● Data records
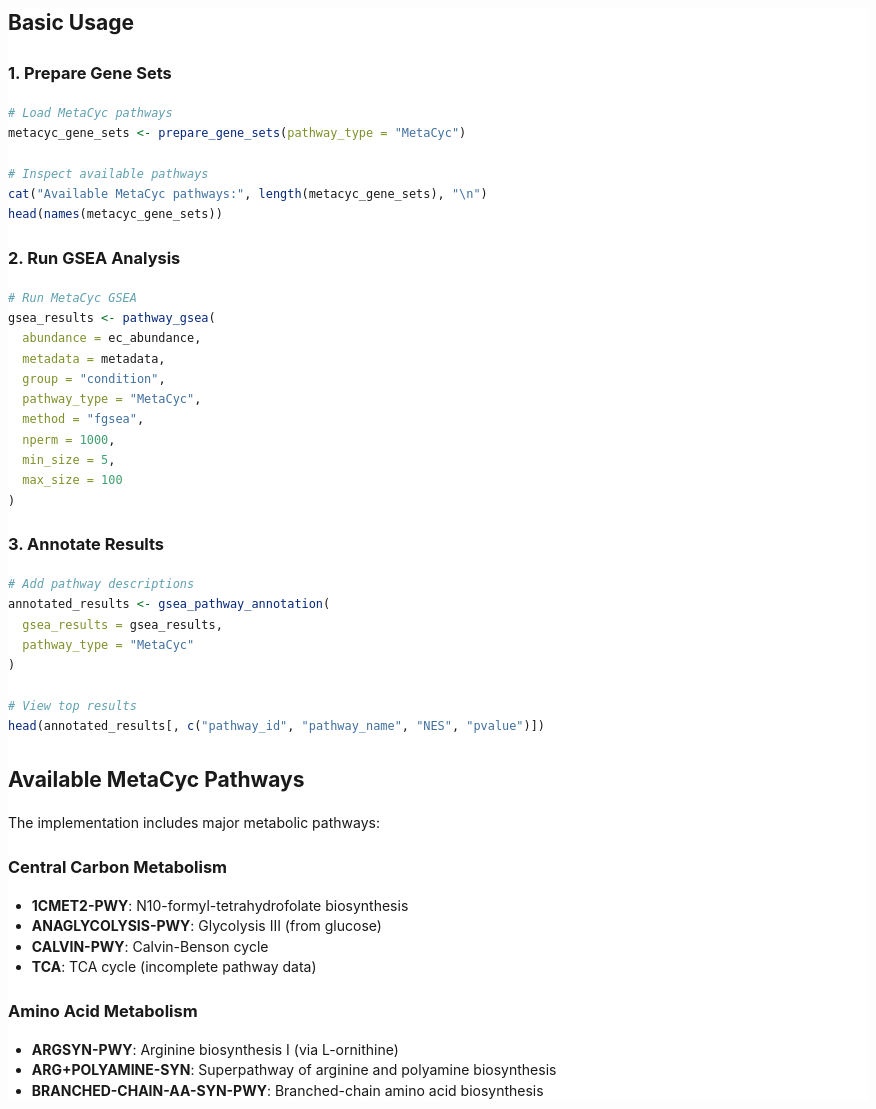 ## Basic Usage

### 1. Prepare Gene Sets
```r
# Load MetaCyc pathways
metacyc_gene_sets <- prepare_gene_sets(pathway_type = "MetaCyc")

# Inspect available pathways
cat("Available MetaCyc pathways:", length(metacyc_gene_sets), "\n")
head(names(metacyc_gene_sets))
```

### 2. Run GSEA Analysis
```r
# Run MetaCyc GSEA
gsea_results <- pathway_gsea(
  abundance = ec_abundance,
  metadata = metadata,
  group = "condition",
  pathway_type = "MetaCyc",
  method = "fgsea",
  nperm = 1000,
  min_size = 5,
  max_size = 100
)
```

### 3. Annotate Results
```r
# Add pathway descriptions
annotated_results <- gsea_pathway_annotation(
  gsea_results = gsea_results,
  pathway_type = "MetaCyc"
)

# View top results
head(annotated_results[, c("pathway_id", "pathway_name", "NES", "pvalue")])
```

## Available MetaCyc Pathways

The implementation includes major metabolic pathways:

### Central Carbon Metabolism
- **1CMET2-PWY**: N10-formyl-tetrahydrofolate biosynthesis
- **ANAGLYCOLYSIS-PWY**: Glycolysis III (from glucose)
- **CALVIN-PWY**: Calvin-Benson cycle
- **TCA**: TCA cycle (incomplete pathway data)

### Amino Acid Metabolism
- **ARGSYN-PWY**: Arginine biosynthesis I (via L-ornithine)
- **ARG+POLYAMINE-SYN**: Superpathway of arginine and polyamine biosynthesis
- **BRANCHED-CHAIN-AA-SYN-PWY**: Branched-chain amino acid biosynthesis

● Exercise
Although the records contain pictures, the copy should consist of their text alone, reproduced exactly.

● Exercise solution
 ## Basic Usage

### 1. Prepare Gene Sets
```r
# Load MetaCyc pathways
metacyc_gene_sets <- prepare_gene_sets(pathway_type = "MetaCyc")

# Inspect available pathways
cat("Available MetaCyc pathways:", length(metacyc_gene_sets), "\n")
head(names(metacyc_gene_sets))
```

### 2. Run GSEA Analysis
```r
# Run MetaCyc GSEA
gsea_results <- pathway_gsea(
  abundance = ec_abundance,
  metadata = metadata,
  group = "condition",
  pathway_type = "MetaCyc",
  method = "fgsea",
  nperm = 1000,
  min_size = 5,
  max_size = 100
)
```

### 3. Annotate Results
```r
# Add pathway descriptions
annotated_results <- gsea_pathway_annotation(
  gsea_results = gsea_results,
  pathway_type = "MetaCyc"
)

# View top results
head(annotated_results[, c("pathway_id", "pathway_name", "NES", "pvalue")])
```

## Available MetaCyc Pathways

The implementation includes major metabolic pathways:

### Central Carbon Metabolism
- **1CMET2-PWY**: N10-formyl-tetrahydrofolate biosynthesis
- **ANAGLYCOLYSIS-PWY**: Glycolysis III (from glucose)
- **CALVIN-PWY**: Calvin-Benson cycle
- **TCA**: TCA cycle (incomplete pathway data)

### Amino Acid Metabolism
- **ARGSYN-PWY**: Arginine biosynthesis I (via L-ornithine)
- **ARG+POLYAMINE-SYN**: Superpathway of arginine and polyamine biosynthesis
- **BRANCHED-CHAIN-AA-SYN-PWY**: Branched-chain amino acid biosynthesis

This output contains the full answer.